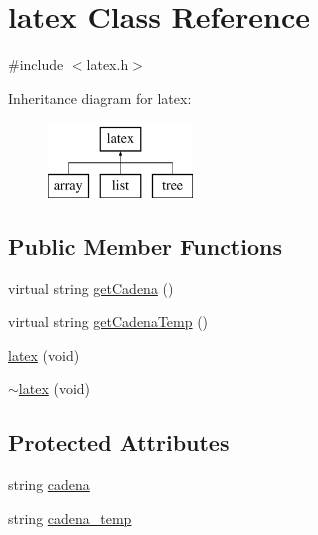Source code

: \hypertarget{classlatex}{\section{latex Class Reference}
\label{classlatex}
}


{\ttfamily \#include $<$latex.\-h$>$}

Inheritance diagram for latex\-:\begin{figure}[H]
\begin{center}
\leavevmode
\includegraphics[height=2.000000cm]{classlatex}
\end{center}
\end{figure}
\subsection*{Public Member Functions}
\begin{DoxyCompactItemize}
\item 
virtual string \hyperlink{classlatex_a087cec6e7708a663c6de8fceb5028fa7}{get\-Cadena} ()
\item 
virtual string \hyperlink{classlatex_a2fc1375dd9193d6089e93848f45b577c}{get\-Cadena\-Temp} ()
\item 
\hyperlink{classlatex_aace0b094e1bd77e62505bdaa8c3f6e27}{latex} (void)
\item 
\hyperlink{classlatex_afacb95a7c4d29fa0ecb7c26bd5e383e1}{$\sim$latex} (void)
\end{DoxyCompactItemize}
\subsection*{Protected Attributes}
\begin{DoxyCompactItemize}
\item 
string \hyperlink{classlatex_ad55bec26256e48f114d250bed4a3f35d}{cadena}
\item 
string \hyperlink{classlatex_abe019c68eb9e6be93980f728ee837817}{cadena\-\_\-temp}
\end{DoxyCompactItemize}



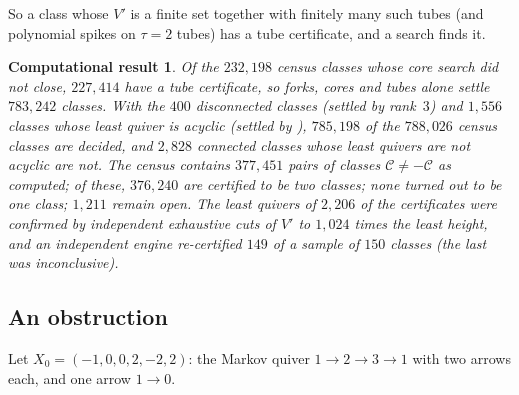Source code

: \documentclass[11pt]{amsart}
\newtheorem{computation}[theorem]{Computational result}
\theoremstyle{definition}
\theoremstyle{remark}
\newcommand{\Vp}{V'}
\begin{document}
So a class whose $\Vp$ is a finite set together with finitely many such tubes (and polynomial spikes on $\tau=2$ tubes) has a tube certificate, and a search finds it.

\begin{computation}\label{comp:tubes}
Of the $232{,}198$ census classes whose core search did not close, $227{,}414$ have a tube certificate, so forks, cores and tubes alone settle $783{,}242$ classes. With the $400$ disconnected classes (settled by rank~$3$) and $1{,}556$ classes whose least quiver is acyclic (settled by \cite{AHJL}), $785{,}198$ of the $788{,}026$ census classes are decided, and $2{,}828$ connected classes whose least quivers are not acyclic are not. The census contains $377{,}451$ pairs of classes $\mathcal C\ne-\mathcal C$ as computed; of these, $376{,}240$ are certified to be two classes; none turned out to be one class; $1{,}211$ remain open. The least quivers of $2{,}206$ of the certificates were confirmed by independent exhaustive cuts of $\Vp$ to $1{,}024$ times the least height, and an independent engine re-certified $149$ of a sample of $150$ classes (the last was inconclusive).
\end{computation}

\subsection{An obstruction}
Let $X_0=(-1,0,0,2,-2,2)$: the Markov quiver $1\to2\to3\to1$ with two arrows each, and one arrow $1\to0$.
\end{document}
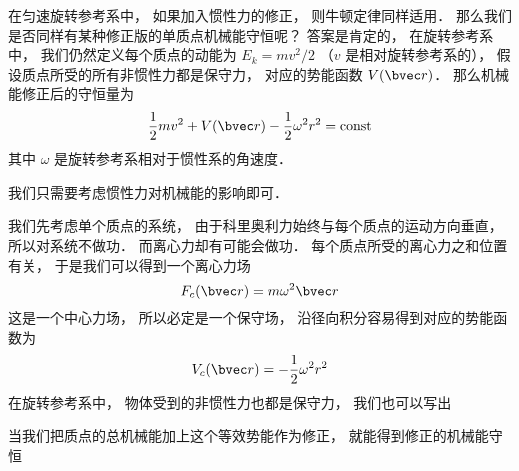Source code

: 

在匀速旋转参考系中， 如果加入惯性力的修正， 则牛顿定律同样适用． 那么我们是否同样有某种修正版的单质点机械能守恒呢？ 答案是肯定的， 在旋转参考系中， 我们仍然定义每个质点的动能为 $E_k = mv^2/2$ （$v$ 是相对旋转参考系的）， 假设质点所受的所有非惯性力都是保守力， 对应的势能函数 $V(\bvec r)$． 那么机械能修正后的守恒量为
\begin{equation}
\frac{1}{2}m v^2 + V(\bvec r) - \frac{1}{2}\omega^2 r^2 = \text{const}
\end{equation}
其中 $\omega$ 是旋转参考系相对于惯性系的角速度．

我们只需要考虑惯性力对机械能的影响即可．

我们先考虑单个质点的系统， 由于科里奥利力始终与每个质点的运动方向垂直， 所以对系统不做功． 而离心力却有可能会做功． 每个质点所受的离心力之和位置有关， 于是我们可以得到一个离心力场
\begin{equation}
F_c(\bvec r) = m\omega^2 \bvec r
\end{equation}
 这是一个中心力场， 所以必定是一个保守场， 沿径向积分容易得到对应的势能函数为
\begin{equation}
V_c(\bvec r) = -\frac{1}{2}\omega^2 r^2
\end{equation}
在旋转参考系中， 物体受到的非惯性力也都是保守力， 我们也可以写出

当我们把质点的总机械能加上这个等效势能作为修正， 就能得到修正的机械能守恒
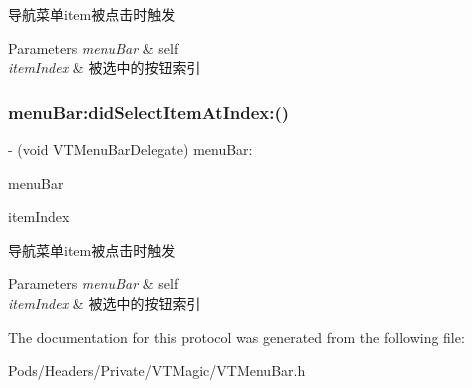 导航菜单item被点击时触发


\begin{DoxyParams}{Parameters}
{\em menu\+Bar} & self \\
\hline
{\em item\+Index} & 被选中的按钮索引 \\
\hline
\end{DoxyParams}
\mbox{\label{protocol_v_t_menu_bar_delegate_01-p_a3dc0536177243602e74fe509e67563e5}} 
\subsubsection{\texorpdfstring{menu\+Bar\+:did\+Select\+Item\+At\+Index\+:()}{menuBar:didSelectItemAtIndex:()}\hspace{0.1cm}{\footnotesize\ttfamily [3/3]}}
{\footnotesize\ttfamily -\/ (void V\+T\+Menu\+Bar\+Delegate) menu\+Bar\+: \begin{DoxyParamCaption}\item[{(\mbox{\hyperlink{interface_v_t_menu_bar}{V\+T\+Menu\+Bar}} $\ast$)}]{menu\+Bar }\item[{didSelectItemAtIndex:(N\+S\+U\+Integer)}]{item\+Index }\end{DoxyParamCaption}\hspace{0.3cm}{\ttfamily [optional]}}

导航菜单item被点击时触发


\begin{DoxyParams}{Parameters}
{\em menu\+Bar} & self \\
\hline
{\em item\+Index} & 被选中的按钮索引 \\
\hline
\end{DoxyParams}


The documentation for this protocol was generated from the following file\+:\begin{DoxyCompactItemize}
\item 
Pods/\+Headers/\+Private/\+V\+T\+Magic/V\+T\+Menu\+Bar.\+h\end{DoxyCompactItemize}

■ ■ ■ ■ ■ ■ ■

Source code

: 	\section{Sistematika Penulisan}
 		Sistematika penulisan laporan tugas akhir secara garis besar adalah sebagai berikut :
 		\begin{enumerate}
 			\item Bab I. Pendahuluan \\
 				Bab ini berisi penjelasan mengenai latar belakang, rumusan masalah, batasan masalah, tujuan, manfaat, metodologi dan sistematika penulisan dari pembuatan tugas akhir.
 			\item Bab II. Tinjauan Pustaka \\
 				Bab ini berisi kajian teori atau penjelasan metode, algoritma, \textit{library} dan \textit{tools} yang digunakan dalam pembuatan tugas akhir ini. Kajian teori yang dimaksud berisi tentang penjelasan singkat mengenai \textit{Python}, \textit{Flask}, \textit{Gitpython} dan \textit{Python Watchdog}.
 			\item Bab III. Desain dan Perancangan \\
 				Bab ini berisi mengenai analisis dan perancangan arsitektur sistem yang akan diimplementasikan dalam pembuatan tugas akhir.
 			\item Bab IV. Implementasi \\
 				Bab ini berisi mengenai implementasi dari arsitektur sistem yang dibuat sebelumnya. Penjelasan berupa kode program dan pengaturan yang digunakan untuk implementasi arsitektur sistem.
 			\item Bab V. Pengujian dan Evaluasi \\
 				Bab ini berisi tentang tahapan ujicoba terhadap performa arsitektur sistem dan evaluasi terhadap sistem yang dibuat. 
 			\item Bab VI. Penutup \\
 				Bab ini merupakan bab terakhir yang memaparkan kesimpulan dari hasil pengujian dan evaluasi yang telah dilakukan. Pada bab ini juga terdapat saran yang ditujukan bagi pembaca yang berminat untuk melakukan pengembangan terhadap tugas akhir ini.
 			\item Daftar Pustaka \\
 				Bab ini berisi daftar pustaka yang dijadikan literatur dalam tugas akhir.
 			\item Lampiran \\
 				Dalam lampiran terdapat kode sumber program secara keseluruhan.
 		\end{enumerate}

■ ■ ■ ■ ■ ■ ■

● Brief: Which lines in the listing hold the word "frac"? Copy them out.

● Answer section:
\frac{1}{2}m v^2 + V(\bvec r) - \frac{1}{2}\omega^2 r^2 = \text{const}
V_c(\bvec r) = -\frac{1}{2}\omega^2 r^2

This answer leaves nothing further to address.